Then she looked down at Telemakos. His eyes stung with smoke and fury and phantom salt.

“Forgive me, love,” Goewin whispered, kneeling by his side. “Did I hurt you?”

Grandfather’s cook was at his other side, bristling with outrage. “Get out of my kitchen!” she snapped at Goewin. “Such cockfighting ill becomes a pullet hen! Strike Telemakos Meder again and I’ll break an oil jar over your foreigner’s head. Mother of God! It is not a year since the child had his arm taken off, and you would beat him to the ground!”

Telemakos blinked fixedly, not daring to rub his burning eyes. Cook helped him to his feet and stirred the ashes.

“And what offal have you thrown on my fire?” she demanded.

“Just as you say. Offal. Worthless scrap.” Goewin shook her head as though trying to clear it. “Come, Telemakos.”

“Come back in an hour, boy, and I’ll have honey cakes fried for you,” the cook said.

“Don’t cook anything on that fire,” Goewin said, with icy command. “Sweep it out and build another. I shall send the houseboy to assist you.” She held Telemakos close against her with one arm over his shoulder and the other around his waist, her hands clasped protectively over his galloping heart. “I vow there is good reason for everything I do,” she said. Her voice was cold as frost, but her embrace was warm.

“Come away,” she repeated in Telemakos’s ear.

She let go of him, and they walked together soberly across the yard back toward the house.

“I’ll tell Kidane to have the next post sent to his office in the New Palace,” Goewin muttered, “and spare us all another such adventure.”

“What was it?”

Goewin voice went cold once more. “Don’t ask me again, Telemakos.”

Telemakos abandoned Athena to his mother and her maid for most of the morning, a thing he never did, so that he could shadow his grandfather like a ghost. Kidane led him from reception hall to study, back for a few minutes to Turunesh’s chamber and out to the garden, while Telemakos crept behind urns and wall hangings and potted palms, frantically hoping Kidane would drop some hint of what he and Goewin had seen in the little wicker box.

By afternoon Telemakos was exhausted by his own subterfuge. It was dull and nerve-racking all at once. How could I possibly have spent the first ten years of my life listening at doors? he wondered. There must be better ways to find out secrets.

He collected Athena and sat down with her on the wide dais in front of the house, rolling his mother’s empty bobbins down the steps. Turunesh rarely used them now, and the reels made fragile towers for Athena to knock down, if you balanced them carefully.
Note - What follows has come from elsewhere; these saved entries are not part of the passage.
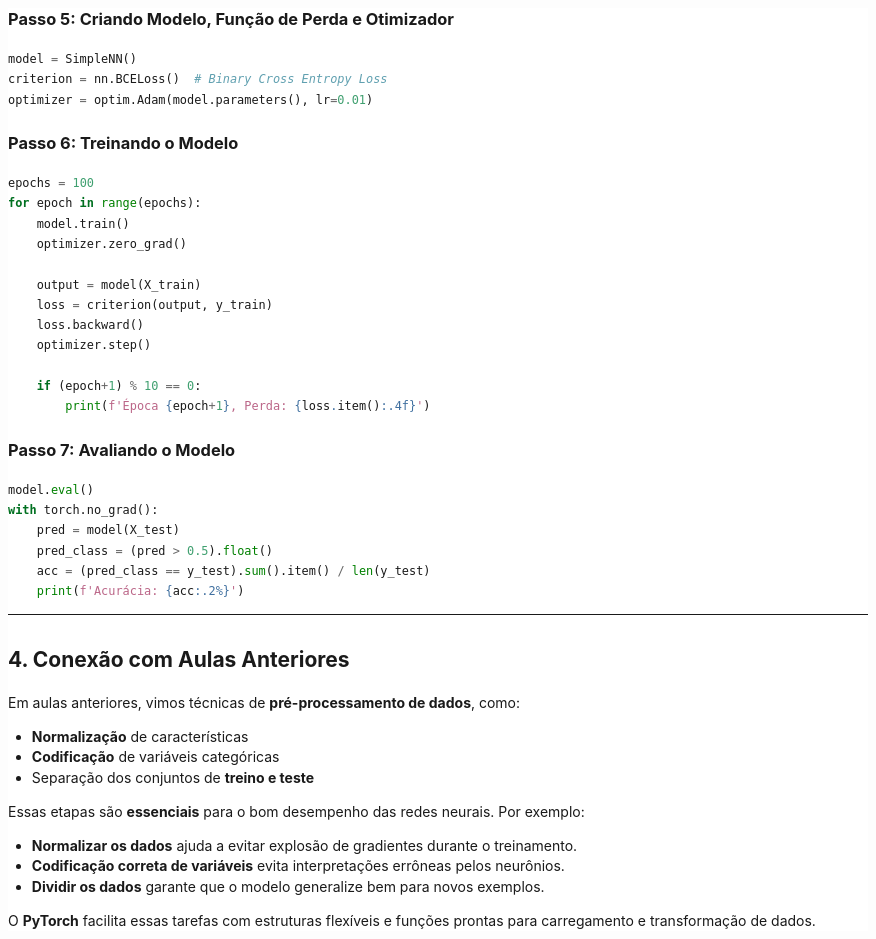 ### **Passo 5: Criando Modelo, Função de Perda e Otimizador**

```python
model = SimpleNN()
criterion = nn.BCELoss()  # Binary Cross Entropy Loss
optimizer = optim.Adam(model.parameters(), lr=0.01)
```

### **Passo 6: Treinando o Modelo**

```python
epochs = 100
for epoch in range(epochs):
    model.train()
    optimizer.zero_grad()

    output = model(X_train)
    loss = criterion(output, y_train)
    loss.backward()
    optimizer.step()

    if (epoch+1) % 10 == 0:
        print(f'Época {epoch+1}, Perda: {loss.item():.4f}')
```

### **Passo 7: Avaliando o Modelo**

```python
model.eval()
with torch.no_grad():
    pred = model(X_test)
    pred_class = (pred > 0.5).float()
    acc = (pred_class == y_test).sum().item() / len(y_test)
    print(f'Acurácia: {acc:.2%}')
```

---

## **4. Conexão com Aulas Anteriores**

Em aulas anteriores, vimos técnicas de **pré-processamento de dados**, como:

- **Normalização** de características
- **Codificação** de variáveis categóricas
- Separação dos conjuntos de **treino e teste**

Essas etapas são **essenciais** para o bom desempenho das redes neurais. Por exemplo:

- **Normalizar os dados** ajuda a evitar explosão de gradientes durante o treinamento.
- **Codificação correta de variáveis** evita interpretações errôneas pelos neurônios.
- **Dividir os dados** garante que o modelo generalize bem para novos exemplos.

O **PyTorch** facilita essas tarefas com estruturas flexíveis e funções prontas para carregamento e transformação de dados.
Telemakos thought he could use this game to teach Athena to climb the stairs, but she refused to cooperate: she let Menelik fetch the bobbins for her.
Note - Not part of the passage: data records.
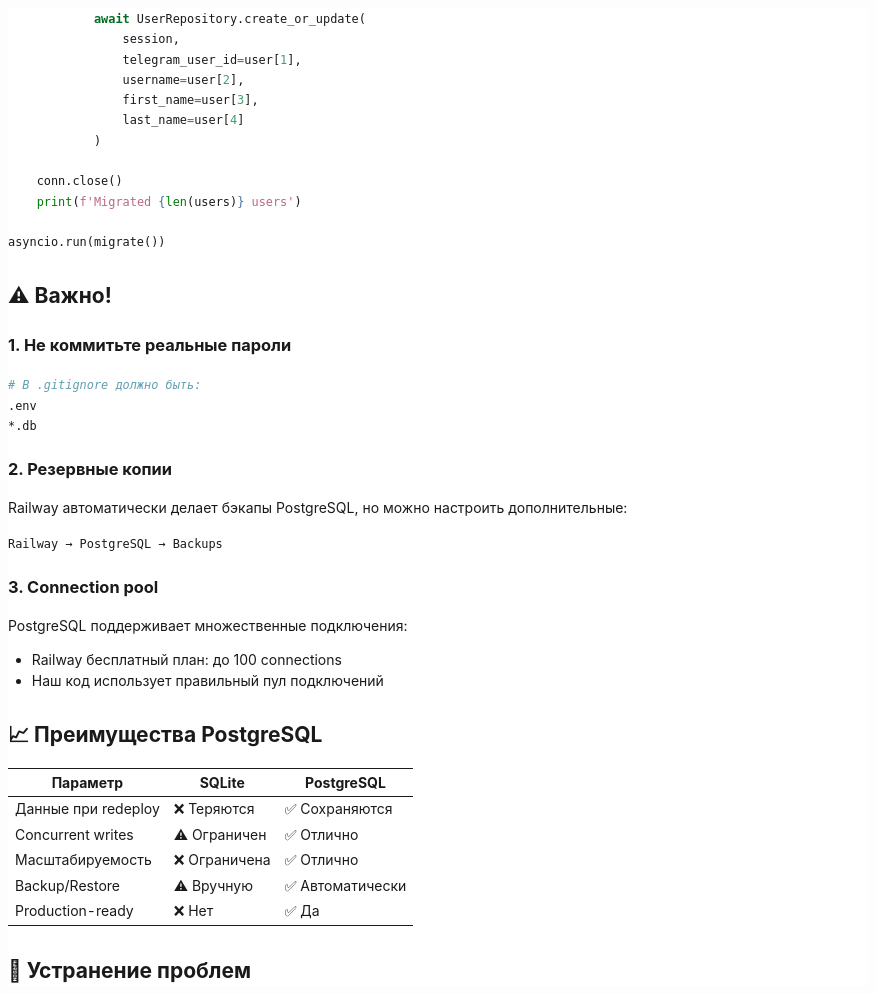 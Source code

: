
 ```python
            await UserRepository.create_or_update(
                session,
                telegram_user_id=user[1],
                username=user[2],
                first_name=user[3],
                last_name=user[4]
            )

    conn.close()
    print(f'Migrated {len(users)} users')

asyncio.run(migrate())
```

## ⚠️ Важно!

### 1. Не коммитьте реальные пароли
```bash
# В .gitignore должно быть:
.env
*.db
```

### 2. Резервные копии
Railway автоматически делает бэкапы PostgreSQL, но можно настроить дополнительные:
```
Railway → PostgreSQL → Backups
```

### 3. Connection pool
PostgreSQL поддерживает множественные подключения:
- Railway бесплатный план: до 100 connections
- Наш код использует правильный пул подключений

## 📈 Преимущества PostgreSQL

| Параметр | SQLite | PostgreSQL |
|----------|--------|------------|
| Данные при redeploy | ❌ Теряются | ✅ Сохраняются |
| Concurrent writes | ⚠️ Ограничен | ✅ Отлично |
| Масштабируемость | ❌ Ограничена | ✅ Отлично |
| Backup/Restore | ⚠️ Вручную | ✅ Автоматически |
| Production-ready | ❌ Нет | ✅ Да |

## 🐛 Устранение проблем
She was sitting at the top of the stair and Telemakos at the bottom when the emperor Gebre Meskal himself walked across the forecourt, carrying in one hand a box identical to the one Goewin had thrown into the kitchen fire.

Telemakos went cold, then hot.

The emperor wore his customary plain white kilt and shamma, and the head cloth of gold-shot linen that was the mark of his sovereignty. His two ceremonial spear bearers stood at his back. Telemakos lay full length on the ground at the emperor’s feet, as his grandfather had taught him.

“Beloved Telemakos,” Gebre Meskal said, his firm voice gentle, “my young lion. You need not stand on ceremony in the privacy of your grandfather’s house. Come to your feet.” He knelt by Telemakos and held forth an open palm, which Telemakos took hesitantly. The emperor’s narrow hand was warm and dry, with a stern grip. Gebre Meskal raised Telemakos to his feet and released him.

“What game are you playing?” Gebre Meskal knelt again, and picked up a bobbin.

“We’re idling,” Telemakos answered. His attention, but not his gaze, was riveted on the box that the emperor held in his other hand. “Throw again, Athena. Show the emperor how his lion can fetch.”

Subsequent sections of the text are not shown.